May 9th, 2017 | Posted by etownsend in 2017-2018 | Primary (Grades K-2) | 2017-2018 Primary | February - (Comments Off on FEBRUARY (1))

The Quickest Kid in Clarksville by Pat Zietlow Miller.  Illustrated by Frank Morrison. Chronicle, 2016

Alta prides herself on being the fastest runner in Clarksville, Tennessee, hometown of Olympic star Wilma Rudolph. But Charmaine, of the new-shoes-just-like-Wilma’s, is fast, too. She may be even faster than Alta, although it’s hard to say: Alta is sure Charmaine tripped her when she won the race between them. Alta ended up with a hole in her sneaker. “Oh, baby girl,” says Mama. “Those shoes have to last.” On the day of a parade for Wilma Rudolph, Alta and her friends Dee-Dee and Little Mo make a huge banner, but getting the banner all the way to the parade isn’t easy, and time is running out.

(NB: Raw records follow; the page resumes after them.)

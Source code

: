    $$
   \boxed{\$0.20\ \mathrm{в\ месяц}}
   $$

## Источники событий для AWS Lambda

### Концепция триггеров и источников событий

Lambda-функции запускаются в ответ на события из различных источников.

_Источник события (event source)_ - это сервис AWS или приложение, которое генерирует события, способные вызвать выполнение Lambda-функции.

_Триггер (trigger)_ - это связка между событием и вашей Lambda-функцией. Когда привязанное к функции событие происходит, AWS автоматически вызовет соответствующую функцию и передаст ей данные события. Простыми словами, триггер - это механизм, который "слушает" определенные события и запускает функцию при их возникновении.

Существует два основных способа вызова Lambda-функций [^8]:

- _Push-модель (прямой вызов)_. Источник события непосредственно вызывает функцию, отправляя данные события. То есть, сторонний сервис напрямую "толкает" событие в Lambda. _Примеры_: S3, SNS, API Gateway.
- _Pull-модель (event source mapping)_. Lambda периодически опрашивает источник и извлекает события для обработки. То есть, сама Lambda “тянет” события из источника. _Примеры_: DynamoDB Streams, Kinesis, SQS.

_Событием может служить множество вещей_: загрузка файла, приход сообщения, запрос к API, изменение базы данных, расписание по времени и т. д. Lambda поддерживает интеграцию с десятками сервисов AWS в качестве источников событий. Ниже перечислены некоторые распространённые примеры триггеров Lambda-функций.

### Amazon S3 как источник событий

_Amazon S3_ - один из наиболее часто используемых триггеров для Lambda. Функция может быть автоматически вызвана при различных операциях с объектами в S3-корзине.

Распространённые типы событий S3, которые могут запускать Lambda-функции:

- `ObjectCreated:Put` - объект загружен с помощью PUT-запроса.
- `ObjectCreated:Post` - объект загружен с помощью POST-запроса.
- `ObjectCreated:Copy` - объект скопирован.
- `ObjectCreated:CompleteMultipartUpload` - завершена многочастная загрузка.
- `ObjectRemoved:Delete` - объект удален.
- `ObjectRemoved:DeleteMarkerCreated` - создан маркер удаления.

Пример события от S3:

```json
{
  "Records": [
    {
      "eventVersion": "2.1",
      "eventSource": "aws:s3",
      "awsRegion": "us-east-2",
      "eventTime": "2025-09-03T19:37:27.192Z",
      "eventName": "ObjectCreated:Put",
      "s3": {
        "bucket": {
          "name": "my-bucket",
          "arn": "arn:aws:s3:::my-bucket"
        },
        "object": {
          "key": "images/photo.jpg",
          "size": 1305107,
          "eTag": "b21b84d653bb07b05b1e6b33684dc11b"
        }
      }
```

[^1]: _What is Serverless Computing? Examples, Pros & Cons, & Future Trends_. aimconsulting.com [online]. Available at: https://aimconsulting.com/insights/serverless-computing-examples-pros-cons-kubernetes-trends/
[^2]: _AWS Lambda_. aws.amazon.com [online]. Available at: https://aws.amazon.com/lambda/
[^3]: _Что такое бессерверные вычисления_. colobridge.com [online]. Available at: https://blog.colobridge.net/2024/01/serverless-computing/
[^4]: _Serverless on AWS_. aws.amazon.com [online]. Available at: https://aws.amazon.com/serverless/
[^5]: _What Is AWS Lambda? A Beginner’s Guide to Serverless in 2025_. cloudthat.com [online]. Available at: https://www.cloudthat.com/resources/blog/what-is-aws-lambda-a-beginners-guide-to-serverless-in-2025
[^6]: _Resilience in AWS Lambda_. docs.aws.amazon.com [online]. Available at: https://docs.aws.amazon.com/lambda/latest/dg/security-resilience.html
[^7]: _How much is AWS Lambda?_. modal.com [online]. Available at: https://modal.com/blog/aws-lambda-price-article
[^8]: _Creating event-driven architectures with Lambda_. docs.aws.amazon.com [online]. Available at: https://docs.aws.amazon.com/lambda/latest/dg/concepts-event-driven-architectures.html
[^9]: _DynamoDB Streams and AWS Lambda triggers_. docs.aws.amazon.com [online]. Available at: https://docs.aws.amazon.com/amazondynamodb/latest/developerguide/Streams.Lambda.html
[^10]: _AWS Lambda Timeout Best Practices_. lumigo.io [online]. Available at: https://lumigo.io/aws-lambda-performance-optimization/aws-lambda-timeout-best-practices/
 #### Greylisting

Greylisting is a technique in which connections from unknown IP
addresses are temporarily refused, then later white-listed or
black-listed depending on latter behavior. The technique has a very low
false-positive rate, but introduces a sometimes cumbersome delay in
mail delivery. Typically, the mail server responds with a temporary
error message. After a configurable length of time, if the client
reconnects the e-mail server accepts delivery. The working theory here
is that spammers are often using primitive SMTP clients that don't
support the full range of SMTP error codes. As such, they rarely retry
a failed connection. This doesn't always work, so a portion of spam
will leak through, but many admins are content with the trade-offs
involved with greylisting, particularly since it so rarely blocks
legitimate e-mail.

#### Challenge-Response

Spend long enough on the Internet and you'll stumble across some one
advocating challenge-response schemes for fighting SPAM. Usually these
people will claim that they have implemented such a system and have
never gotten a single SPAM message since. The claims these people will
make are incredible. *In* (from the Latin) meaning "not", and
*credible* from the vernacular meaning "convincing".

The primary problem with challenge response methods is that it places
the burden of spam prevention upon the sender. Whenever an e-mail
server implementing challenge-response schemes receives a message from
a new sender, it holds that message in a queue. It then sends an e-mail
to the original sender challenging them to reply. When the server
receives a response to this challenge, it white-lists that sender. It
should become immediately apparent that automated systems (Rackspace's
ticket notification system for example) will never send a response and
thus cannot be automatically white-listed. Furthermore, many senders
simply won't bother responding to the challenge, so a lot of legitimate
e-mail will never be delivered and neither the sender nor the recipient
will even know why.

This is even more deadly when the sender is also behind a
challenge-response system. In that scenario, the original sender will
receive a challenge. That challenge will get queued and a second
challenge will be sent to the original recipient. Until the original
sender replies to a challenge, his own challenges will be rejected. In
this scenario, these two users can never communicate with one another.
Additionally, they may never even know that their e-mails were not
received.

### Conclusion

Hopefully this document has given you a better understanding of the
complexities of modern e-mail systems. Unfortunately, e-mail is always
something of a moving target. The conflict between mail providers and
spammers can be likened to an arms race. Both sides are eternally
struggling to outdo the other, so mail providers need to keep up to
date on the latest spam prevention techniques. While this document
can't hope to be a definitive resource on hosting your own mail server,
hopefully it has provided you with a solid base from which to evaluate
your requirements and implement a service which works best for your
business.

Then Charmaine shows up and suggests they take turns carrying it–a relay, just like Wilma ran for one of her medals. “Three people ran it with her, you know,” Charmaine says. “I hate to admit it, but she’s right.” A spirited story set in 1960 ends with an author’s note featuring a photograph of Wilma Rudolph at the real parade held in her honor in Clarksville. The energetic illustrations are full of movement and feeling. ©2016 Cooperative Children’s Book Center

Start some conversation with these discussion prompts:

  1. If you were going to try out for the Olympics, what event would you choose?
  2. How and why does the relationship between Alta and the new girl change?
  3. How do the girls see Wilma Rudolph as a role model? How does she inspire them?
  4. “Shoes don’t matter. Not as long as we’ve got our feet.” — Do you agree or disagree with this quote?
  5. What role does the setting play in the story?